### TASK STATEMENT
Go through the entries below and print each one exactly, leaving out pictures.

### PROVIDED INFORMATION
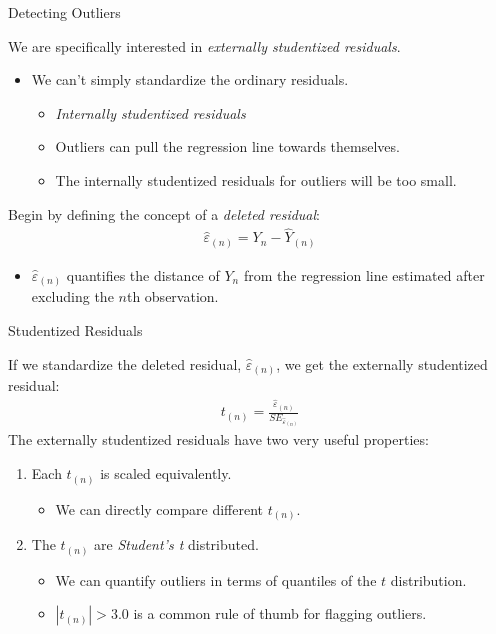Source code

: \documentclass[10pt]{beamer}\usepackage[]{graphicx}\usepackage[]{color}
\begin{document}

\begin{frame}{Detecting Outliers}

  We are specifically interested in \emph{externally studentized residuals}.
  \vb
  \begin{itemize}
  \item We can't simply standardize the ordinary residuals.
    \begin{itemize}
    \item \emph{Internally studentized residuals}
      \vc
    \item Outliers can pull the regression line towards themselves.
      \vc
    \item The internally studentized residuals for outliers will be too small.
    \end{itemize}
  \end{itemize}
  \vb
  Begin by defining the concept of a \emph{deleted residual}:
  \begin{align*}
    \hat{\varepsilon}_{(n)} = Y_n - \hat{Y}_{(n)}
  \end{align*}
  \begin{itemize}
    \item $\hat{\varepsilon}_{(n)}$ quantifies the distance of $Y_n$ from the
      regression line estimated after excluding the $n$th observation.
  \end{itemize}

\end{frame}


\begin{frame}{Studentized Residuals}

  If we standardize the deleted residual, $\hat{\varepsilon}_{(n)}$, we get the
  externally studentized residual:
  \begin{align*}
    t_{(n)} = \frac{\hat{\varepsilon}_{(n)}}{SE_{\hat{\varepsilon}_{(n)}}}
  \end{align*}
  The externally studentized residuals have two very useful properties:
  \vb
  \begin{enumerate}
  \item Each $t_{(n)}$ is scaled equivalently.
    \vc
    \begin{itemize}
    \item We can directly compare different $t_{(n)}$.
    \end{itemize}
    \vb
  \item The $t_{(n)}$ are \emph{Student's t} distributed.
    \vc
    \begin{itemize}
    \item We can quantify outliers in terms of quantiles of the $t$
      distribution.
      \vc
    \item $|t_{(n)}| > 3.0$ is a common rule of thumb for flagging outliers.
    \end{itemize}
  \end{enumerate}

\end{frame}
\end{document}
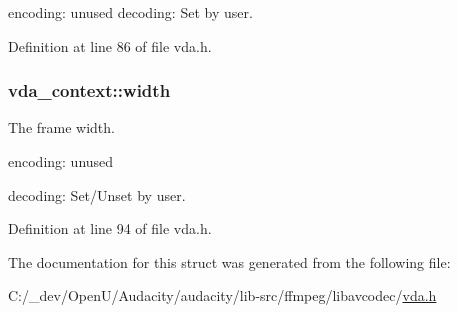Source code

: encoding\+: unused decoding\+: Set by user. 

Definition at line 86 of file vda.\+h.

\subsubsection[{\texorpdfstring{width}{width}}]{ vda\+\_\+context\+::width}\hypertarget{structvda__context_a1f8c3055063a3492f0066766930fbce9}{}\label{structvda__context_a1f8c3055063a3492f0066766930fbce9}
The frame width.


\begin{DoxyItemize}
\item encoding\+: unused
\item decoding\+: Set/\+Unset by user. 
\end{DoxyItemize}

Definition at line 94 of file vda.\+h.



The documentation for this struct was generated from the following file\+:\begin{DoxyCompactItemize}
\item 
C\+:/\+\_\+dev/\+Open\+U/\+Audacity/audacity/lib-\/src/ffmpeg/libavcodec/\hyperlink{vda_8h}{vda.\+h}\end{DoxyCompactItemize}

### SOLUTION FOR THIS TASK
Source code

: \documentclass[10pt]{beamer}\usepackage[]{graphicx}\usepackage[]{color}
\begin{document}

\begin{frame}{Detecting Outliers}

  We are specifically interested in \emph{externally studentized residuals}.
  \vb
  \begin{itemize}
  \item We can't simply standardize the ordinary residuals.
    \begin{itemize}
    \item \emph{Internally studentized residuals}
      \vc
    \item Outliers can pull the regression line towards themselves.
      \vc
    \item The internally studentized residuals for outliers will be too small.
    \end{itemize}
  \end{itemize}
  \vb
  Begin by defining the concept of a \emph{deleted residual}:
  \begin{align*}
    \hat{\varepsilon}_{(n)} = Y_n - \hat{Y}_{(n)}
  \end{align*}
  \begin{itemize}
    \item $\hat{\varepsilon}_{(n)}$ quantifies the distance of $Y_n$ from the
      regression line estimated after excluding the $n$th observation.
  \end{itemize}

\end{frame}


\begin{frame}{Studentized Residuals}

  If we standardize the deleted residual, $\hat{\varepsilon}_{(n)}$, we get the
  externally studentized residual:
  \begin{align*}
    t_{(n)} = \frac{\hat{\varepsilon}_{(n)}}{SE_{\hat{\varepsilon}_{(n)}}}
  \end{align*}
  The externally studentized residuals have two very useful properties:
  \vb
  \begin{enumerate}
  \item Each $t_{(n)}$ is scaled equivalently.
    \vc
    \begin{itemize}
    \item We can directly compare different $t_{(n)}$.
    \end{itemize}
    \vb
  \item The $t_{(n)}$ are \emph{Student's t} distributed.
    \vc
    \begin{itemize}
    \item We can quantify outliers in terms of quantiles of the $t$
      distribution.
      \vc
    \item $|t_{(n)}| > 3.0$ is a common rule of thumb for flagging outliers.
    \end{itemize}
  \end{enumerate}

\end{frame}
\end{document}
Source code

: encoding\+: unused decoding\+: Set by user. 

Definition at line 86 of file vda.\+h.

\subsubsection[{\texorpdfstring{width}{width}}]{ vda\+\_\+context\+::width}\hypertarget{structvda__context_a1f8c3055063a3492f0066766930fbce9}{}\label{structvda__context_a1f8c3055063a3492f0066766930fbce9}
The frame width.


\begin{DoxyItemize}
\item encoding\+: unused
\item decoding\+: Set/\+Unset by user. 
\end{DoxyItemize}

Definition at line 94 of file vda.\+h.



The documentation for this struct was generated from the following file\+:\begin{DoxyCompactItemize}
\item 
C\+:/\+\_\+dev/\+Open\+U/\+Audacity/audacity/lib-\/src/ffmpeg/libavcodec/\hyperlink{vda_8h}{vda.\+h}\end{DoxyCompactItemize}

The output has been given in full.